▸ **Exercise brief**
Check each line of the data below for the word "cloudinary", then extract the ones that have it.

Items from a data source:
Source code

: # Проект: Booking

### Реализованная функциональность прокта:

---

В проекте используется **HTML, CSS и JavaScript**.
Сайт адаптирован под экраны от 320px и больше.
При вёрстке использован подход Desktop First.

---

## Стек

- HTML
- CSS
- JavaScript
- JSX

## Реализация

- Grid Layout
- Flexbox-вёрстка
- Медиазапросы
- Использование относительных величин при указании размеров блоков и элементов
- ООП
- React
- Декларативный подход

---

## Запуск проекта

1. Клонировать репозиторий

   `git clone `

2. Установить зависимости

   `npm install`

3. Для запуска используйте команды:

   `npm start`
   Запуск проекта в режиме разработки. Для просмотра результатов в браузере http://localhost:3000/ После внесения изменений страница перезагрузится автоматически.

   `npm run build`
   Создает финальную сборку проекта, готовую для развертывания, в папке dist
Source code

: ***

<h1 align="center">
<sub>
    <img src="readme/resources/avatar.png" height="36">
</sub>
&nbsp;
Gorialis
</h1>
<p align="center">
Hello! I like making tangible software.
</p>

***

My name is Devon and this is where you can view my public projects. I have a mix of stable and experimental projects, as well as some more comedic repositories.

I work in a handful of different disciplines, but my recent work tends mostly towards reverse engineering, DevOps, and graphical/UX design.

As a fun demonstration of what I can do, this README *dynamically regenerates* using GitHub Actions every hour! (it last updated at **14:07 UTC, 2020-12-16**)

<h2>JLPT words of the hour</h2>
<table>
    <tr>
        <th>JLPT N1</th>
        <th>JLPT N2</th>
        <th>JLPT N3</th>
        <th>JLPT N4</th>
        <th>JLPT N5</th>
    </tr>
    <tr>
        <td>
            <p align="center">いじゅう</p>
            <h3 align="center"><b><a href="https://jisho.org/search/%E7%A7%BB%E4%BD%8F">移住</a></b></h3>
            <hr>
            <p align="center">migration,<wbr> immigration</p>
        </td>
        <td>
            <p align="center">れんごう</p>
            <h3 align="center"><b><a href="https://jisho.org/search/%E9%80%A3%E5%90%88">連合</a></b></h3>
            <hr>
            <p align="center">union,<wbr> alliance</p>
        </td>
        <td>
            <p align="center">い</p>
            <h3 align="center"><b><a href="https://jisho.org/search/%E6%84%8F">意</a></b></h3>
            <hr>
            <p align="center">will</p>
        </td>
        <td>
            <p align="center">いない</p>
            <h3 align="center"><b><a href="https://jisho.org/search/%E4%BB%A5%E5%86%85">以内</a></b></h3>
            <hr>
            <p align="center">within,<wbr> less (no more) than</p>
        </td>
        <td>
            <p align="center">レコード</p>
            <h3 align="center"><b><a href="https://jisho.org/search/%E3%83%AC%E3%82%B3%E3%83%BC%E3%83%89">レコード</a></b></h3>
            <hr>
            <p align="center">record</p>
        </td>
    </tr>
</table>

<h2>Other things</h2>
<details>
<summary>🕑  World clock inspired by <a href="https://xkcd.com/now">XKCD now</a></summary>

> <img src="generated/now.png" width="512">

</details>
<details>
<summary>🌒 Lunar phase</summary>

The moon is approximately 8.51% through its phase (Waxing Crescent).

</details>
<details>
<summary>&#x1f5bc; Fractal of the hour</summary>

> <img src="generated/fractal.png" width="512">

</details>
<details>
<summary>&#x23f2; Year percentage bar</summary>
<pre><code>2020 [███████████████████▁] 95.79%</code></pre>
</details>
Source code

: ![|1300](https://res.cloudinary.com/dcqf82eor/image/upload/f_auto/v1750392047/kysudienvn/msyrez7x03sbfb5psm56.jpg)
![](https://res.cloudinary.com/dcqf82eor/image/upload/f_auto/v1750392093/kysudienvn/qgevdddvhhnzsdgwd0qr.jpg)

==

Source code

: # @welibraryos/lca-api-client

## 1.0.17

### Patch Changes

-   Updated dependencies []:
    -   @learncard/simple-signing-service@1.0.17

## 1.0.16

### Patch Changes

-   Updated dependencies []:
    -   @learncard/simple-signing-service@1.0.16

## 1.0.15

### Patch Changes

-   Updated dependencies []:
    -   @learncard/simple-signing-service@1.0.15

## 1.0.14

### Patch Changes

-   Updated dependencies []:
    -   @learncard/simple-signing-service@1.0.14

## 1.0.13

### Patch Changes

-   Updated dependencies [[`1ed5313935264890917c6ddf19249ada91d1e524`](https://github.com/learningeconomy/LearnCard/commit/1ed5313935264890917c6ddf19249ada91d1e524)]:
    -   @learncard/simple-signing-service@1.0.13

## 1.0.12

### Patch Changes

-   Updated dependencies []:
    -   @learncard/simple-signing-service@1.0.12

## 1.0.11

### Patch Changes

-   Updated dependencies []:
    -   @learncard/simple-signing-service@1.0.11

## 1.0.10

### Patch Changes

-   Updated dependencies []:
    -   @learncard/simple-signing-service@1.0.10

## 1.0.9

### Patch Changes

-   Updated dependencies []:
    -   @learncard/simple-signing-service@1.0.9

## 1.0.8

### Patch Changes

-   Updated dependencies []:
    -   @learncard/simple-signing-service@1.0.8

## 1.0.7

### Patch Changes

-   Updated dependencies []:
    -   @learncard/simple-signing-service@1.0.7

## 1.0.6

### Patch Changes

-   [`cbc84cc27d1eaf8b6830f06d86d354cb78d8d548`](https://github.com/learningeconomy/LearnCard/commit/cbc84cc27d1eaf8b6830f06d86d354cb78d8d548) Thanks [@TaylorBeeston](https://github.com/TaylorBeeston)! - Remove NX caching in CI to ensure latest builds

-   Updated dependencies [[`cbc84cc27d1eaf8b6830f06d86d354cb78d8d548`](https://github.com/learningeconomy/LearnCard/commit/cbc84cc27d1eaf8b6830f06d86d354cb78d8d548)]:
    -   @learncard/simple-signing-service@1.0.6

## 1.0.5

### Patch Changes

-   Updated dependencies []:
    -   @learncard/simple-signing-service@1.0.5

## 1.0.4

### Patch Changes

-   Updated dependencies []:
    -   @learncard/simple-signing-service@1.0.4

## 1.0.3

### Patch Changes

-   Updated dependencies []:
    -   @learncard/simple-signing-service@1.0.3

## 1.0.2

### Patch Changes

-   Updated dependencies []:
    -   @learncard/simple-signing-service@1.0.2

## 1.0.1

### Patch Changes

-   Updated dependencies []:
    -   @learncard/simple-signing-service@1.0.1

▸ **Exercise answer**
: ![|1300](https://res.cloudinary.com/dcqf82eor/image/upload/f_auto/v1750392047/kysudienvn/msyrez7x03sbfb5psm56.jpg)
![](https://res.cloudinary.com/dcqf82eor/image/upload/f_auto/v1750392093/kysudienvn/qgevdddvhhnzsdgwd0qr.jpg)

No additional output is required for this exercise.